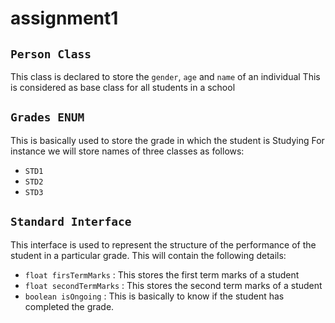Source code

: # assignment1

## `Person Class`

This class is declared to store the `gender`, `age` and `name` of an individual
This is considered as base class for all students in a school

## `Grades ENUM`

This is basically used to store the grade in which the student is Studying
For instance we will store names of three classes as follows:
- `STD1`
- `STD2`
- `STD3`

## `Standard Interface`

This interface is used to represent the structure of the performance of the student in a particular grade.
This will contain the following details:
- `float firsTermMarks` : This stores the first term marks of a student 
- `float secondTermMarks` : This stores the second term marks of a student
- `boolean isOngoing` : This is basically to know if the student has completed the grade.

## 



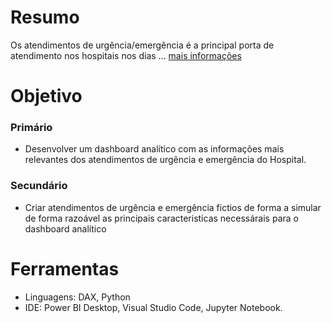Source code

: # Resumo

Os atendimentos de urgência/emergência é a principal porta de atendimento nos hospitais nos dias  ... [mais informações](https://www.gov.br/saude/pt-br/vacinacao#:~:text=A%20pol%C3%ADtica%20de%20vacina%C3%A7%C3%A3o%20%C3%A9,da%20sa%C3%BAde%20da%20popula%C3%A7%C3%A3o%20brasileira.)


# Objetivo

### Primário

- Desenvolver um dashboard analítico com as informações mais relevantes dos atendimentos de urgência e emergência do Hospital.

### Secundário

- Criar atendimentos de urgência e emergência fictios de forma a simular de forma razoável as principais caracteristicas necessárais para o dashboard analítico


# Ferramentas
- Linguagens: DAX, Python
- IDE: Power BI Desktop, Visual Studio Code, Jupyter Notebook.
+++++
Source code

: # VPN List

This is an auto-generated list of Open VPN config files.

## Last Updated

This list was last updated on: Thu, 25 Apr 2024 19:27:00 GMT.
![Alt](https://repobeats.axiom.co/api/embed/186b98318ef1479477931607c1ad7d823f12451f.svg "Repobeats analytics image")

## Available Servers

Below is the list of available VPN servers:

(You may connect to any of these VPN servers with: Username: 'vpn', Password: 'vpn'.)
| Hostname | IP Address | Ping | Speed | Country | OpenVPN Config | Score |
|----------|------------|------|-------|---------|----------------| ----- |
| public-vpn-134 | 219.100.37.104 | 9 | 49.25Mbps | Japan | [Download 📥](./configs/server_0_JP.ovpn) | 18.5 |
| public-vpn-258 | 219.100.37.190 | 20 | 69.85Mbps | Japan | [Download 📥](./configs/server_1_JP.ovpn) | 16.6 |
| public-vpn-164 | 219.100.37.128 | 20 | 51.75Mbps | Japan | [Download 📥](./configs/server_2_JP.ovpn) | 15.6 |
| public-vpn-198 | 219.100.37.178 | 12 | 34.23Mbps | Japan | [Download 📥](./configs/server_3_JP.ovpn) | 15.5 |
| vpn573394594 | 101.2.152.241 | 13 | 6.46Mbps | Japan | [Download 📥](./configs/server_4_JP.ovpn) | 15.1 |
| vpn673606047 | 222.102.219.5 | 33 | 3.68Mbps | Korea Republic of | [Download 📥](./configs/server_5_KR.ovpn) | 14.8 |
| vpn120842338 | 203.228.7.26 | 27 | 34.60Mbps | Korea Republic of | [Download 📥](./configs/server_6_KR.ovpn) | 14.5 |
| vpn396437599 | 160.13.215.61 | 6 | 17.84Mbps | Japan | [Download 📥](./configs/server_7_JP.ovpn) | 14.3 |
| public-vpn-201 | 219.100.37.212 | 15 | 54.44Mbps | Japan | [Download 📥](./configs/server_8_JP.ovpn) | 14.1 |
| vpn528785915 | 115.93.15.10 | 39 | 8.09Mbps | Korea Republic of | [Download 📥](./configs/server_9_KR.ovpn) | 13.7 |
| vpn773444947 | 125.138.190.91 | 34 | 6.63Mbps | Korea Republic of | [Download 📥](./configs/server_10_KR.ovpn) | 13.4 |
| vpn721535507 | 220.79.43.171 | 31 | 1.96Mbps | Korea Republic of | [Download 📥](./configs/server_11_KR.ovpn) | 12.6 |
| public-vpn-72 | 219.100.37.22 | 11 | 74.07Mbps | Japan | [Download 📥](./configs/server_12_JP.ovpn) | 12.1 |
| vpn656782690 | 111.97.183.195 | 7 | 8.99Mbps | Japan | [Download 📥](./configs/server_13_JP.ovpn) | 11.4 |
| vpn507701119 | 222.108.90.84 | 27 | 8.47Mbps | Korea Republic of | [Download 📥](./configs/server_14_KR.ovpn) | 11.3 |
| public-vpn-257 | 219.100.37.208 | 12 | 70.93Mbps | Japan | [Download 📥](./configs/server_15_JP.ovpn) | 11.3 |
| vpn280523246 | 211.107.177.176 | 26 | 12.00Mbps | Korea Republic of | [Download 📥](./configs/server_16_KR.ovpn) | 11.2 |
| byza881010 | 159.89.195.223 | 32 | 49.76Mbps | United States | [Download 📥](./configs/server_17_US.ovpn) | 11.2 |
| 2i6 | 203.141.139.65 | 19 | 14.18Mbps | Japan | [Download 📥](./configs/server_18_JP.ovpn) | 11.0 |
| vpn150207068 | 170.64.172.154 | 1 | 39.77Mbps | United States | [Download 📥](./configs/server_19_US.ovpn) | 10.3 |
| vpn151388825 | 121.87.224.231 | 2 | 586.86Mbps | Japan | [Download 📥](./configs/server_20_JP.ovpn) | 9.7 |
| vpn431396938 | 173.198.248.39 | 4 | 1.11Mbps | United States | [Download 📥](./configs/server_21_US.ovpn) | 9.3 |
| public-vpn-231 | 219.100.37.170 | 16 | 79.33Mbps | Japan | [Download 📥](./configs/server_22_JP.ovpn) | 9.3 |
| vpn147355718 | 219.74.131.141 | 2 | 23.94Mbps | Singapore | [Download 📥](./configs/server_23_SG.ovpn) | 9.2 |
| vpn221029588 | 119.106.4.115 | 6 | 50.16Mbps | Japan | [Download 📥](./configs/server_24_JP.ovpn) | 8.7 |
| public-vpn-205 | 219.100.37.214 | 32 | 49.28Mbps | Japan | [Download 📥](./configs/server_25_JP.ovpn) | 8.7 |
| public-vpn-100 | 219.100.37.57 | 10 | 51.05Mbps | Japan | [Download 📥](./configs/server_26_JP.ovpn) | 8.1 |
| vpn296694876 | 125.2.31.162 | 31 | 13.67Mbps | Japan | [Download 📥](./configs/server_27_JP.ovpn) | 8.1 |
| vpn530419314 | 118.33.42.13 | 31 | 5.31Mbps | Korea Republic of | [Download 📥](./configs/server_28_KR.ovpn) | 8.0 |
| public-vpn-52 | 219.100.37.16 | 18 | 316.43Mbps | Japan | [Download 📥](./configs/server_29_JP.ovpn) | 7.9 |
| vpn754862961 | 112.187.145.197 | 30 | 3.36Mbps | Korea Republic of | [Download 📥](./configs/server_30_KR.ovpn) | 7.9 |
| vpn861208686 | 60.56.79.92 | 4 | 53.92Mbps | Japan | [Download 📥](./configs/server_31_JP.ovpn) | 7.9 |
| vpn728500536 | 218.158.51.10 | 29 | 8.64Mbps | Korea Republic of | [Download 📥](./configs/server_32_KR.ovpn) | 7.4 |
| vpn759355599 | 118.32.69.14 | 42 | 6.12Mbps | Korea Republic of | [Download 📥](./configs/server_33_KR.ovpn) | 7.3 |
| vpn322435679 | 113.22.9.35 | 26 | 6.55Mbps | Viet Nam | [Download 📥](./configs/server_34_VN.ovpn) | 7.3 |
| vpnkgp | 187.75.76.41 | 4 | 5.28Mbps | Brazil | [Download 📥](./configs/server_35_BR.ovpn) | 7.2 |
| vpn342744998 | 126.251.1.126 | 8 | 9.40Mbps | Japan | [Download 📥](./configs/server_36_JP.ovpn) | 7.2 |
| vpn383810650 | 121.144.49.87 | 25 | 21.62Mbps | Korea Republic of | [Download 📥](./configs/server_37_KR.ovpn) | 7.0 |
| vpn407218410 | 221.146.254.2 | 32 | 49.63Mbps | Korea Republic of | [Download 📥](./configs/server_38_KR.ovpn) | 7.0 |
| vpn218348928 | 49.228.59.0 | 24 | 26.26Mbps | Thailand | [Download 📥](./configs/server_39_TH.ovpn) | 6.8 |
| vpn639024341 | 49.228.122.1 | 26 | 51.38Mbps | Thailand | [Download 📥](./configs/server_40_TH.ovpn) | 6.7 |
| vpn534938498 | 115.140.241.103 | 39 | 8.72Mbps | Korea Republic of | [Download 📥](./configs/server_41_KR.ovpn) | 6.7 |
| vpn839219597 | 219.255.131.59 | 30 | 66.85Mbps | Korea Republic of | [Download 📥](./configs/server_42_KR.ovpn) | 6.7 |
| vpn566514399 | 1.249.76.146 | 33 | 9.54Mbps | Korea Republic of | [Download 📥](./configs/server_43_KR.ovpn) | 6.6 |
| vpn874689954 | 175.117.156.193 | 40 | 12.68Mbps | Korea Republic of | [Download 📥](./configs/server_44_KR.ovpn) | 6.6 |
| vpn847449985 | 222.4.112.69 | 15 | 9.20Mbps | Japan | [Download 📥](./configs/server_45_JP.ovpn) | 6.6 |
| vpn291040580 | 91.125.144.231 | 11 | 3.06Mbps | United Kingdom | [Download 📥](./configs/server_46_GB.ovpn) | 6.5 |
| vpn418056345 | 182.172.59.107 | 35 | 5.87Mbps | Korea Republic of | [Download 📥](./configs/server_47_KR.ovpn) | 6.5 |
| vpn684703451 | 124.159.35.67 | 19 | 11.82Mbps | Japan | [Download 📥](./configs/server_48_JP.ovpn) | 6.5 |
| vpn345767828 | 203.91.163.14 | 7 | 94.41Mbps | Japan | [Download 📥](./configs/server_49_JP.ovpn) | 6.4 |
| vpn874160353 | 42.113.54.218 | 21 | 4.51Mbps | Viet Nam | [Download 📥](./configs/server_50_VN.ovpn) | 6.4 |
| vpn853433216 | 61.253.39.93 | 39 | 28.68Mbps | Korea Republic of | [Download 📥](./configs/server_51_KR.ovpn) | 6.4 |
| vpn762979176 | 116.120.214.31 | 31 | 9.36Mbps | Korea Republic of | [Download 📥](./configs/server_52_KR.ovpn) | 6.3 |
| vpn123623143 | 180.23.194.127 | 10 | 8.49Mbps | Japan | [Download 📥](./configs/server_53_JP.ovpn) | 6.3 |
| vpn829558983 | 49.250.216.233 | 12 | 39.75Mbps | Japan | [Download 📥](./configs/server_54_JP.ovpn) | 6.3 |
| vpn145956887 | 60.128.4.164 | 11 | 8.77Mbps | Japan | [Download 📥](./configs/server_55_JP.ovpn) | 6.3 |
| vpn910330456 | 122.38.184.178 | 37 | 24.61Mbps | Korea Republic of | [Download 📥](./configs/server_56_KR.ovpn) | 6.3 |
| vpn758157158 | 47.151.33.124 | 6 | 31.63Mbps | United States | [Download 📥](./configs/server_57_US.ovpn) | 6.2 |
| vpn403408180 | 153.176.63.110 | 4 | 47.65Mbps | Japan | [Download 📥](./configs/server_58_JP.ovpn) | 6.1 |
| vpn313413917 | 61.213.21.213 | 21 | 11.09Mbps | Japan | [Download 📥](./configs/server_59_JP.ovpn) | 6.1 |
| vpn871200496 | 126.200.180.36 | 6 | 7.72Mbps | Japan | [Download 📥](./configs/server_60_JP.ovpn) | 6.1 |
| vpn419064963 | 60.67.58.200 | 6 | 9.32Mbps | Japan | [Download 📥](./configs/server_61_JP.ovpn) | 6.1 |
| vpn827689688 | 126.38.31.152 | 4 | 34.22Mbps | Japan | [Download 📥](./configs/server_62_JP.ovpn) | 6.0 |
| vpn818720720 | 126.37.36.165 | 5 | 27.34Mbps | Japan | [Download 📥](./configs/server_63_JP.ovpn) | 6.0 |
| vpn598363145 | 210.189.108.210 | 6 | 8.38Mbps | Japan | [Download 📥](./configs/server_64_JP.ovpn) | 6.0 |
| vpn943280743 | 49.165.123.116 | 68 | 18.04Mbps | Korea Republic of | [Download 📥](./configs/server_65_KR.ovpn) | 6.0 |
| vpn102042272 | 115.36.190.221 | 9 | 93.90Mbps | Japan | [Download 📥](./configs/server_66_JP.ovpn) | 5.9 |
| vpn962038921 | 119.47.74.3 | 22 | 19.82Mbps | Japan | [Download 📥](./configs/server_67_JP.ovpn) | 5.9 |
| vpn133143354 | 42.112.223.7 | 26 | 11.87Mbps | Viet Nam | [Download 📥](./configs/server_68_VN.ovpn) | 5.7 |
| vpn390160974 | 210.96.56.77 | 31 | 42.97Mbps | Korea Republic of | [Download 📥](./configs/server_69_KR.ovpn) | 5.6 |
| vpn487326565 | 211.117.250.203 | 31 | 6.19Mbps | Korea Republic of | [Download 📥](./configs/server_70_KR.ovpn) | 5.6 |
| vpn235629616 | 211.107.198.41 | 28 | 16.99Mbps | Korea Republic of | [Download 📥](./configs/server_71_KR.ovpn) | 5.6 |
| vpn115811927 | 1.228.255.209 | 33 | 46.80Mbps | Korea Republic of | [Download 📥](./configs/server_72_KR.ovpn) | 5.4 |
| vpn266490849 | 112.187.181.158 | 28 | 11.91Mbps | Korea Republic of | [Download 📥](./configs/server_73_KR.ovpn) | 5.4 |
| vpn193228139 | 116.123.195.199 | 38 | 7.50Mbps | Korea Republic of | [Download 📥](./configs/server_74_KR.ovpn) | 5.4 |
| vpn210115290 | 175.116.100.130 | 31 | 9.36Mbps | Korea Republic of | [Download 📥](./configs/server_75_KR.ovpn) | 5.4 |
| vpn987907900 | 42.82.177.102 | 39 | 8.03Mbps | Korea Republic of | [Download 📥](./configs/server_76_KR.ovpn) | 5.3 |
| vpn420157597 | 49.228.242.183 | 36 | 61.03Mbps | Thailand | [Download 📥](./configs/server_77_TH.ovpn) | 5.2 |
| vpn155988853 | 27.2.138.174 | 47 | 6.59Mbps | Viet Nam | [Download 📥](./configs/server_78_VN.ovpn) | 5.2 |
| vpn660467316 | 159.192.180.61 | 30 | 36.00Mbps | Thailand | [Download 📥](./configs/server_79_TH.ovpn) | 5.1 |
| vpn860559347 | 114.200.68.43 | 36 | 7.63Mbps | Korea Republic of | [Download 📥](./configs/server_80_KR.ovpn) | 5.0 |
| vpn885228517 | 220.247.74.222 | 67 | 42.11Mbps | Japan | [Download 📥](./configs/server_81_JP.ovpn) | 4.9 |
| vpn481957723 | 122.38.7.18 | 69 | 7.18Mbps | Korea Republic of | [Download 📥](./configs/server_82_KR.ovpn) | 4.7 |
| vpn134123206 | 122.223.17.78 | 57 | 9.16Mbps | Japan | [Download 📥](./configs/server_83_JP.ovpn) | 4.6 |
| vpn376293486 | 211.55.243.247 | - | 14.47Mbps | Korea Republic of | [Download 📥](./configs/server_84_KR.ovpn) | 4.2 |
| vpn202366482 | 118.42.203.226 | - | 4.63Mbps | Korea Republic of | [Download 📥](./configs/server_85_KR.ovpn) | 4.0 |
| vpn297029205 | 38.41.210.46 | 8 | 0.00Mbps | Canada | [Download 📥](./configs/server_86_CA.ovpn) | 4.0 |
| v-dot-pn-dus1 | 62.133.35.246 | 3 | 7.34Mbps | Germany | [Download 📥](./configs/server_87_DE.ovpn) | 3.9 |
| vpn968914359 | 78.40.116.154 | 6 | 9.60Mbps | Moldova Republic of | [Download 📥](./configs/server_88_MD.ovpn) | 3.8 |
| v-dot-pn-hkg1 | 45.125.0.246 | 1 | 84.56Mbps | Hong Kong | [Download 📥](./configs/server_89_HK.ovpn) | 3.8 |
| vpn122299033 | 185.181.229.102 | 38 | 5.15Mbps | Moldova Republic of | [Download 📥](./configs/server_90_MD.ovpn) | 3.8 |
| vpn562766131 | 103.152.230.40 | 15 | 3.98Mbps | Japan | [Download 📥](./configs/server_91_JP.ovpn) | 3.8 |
+++++
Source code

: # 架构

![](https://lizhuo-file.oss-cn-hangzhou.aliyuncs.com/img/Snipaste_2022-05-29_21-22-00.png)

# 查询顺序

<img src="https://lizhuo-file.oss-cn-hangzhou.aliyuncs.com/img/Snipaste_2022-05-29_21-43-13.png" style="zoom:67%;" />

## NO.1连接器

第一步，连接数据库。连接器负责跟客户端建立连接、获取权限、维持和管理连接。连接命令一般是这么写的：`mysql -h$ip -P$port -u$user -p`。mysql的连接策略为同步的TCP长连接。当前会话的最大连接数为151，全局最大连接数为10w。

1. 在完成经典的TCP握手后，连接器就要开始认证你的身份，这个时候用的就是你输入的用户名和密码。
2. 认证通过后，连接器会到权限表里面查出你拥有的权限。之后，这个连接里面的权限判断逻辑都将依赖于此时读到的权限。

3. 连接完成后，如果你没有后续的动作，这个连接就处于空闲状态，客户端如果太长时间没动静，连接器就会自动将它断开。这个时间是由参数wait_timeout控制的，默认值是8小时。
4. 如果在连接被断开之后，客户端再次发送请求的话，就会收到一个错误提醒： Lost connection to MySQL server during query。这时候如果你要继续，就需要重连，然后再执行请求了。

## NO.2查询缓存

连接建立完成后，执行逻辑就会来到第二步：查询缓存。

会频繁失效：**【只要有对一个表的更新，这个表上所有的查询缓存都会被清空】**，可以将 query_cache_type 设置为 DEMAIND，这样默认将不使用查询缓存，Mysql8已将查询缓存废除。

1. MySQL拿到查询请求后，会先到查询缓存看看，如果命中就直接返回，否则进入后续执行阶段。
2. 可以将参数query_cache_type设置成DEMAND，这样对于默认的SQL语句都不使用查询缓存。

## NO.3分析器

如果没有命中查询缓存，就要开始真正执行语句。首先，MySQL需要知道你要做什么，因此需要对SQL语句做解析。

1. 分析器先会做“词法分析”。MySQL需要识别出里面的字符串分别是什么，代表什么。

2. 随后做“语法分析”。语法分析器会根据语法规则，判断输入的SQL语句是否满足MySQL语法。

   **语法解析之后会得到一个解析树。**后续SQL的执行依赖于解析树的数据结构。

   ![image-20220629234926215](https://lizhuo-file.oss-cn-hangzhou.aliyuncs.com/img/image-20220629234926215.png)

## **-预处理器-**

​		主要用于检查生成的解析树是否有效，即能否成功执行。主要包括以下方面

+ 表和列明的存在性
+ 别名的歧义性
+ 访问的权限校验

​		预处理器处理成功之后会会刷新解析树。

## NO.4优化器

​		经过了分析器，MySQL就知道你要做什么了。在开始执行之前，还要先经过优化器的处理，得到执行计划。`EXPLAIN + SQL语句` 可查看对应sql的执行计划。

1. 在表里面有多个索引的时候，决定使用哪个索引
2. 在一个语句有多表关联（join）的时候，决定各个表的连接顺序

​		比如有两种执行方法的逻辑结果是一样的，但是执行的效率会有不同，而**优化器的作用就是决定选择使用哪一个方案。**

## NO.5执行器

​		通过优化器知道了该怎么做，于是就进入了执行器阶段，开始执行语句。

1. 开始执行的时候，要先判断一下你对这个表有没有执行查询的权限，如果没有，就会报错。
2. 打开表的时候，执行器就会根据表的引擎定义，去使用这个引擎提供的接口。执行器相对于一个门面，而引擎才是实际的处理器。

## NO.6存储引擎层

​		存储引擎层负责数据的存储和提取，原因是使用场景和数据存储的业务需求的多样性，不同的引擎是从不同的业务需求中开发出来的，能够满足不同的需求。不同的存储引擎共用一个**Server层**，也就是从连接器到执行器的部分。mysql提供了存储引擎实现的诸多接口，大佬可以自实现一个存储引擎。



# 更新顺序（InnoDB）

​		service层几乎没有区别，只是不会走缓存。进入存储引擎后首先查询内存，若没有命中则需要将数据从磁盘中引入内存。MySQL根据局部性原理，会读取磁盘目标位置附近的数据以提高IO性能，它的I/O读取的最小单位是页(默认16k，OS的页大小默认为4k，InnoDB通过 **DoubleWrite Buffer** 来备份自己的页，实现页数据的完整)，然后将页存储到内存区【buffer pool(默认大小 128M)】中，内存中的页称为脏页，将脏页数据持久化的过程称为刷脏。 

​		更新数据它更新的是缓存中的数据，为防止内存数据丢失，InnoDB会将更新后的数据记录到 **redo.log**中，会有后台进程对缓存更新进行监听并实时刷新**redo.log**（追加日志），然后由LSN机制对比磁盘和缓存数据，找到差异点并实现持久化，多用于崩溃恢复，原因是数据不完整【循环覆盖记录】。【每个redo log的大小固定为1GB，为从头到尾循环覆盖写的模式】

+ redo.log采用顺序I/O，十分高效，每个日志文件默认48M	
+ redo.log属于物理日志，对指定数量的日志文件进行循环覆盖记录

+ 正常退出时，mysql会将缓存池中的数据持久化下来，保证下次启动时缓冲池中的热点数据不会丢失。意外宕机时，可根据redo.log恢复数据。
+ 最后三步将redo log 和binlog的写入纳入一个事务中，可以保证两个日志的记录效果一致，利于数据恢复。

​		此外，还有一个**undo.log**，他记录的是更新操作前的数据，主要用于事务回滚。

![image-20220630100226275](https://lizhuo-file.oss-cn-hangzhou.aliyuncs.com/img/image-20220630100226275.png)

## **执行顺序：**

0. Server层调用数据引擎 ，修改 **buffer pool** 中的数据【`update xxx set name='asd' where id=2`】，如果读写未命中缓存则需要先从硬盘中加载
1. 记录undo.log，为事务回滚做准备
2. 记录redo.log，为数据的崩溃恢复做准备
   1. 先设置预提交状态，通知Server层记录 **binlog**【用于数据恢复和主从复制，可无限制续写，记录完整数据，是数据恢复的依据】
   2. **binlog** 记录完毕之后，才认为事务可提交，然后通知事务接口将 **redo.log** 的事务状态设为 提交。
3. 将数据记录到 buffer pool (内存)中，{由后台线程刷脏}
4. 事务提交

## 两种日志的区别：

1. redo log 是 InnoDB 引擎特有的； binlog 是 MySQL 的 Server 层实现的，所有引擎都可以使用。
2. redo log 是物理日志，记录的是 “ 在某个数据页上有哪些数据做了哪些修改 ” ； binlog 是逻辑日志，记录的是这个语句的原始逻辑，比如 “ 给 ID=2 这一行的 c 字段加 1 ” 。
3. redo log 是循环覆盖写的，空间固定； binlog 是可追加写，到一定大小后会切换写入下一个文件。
+++++
YOUR TASK.
The string "lizhuo" may occur in the listing; show every line where it does.

REPLY TO THE TASK.
![](https://lizhuo-file.oss-cn-hangzhou.aliyuncs.com/img/Snipaste_2022-05-29_21-22-00.png)
<img src="https://lizhuo-file.oss-cn-hangzhou.aliyuncs.com/img/Snipaste_2022-05-29_21-43-13.png" style="zoom:67%;" />
   ![image-20220629234926215](https://lizhuo-file.oss-cn-hangzhou.aliyuncs.com/img/image-20220629234926215.png)
![image-20220630100226275](https://lizhuo-file.oss-cn-hangzhou.aliyuncs.com/img/image-20220630100226275.png)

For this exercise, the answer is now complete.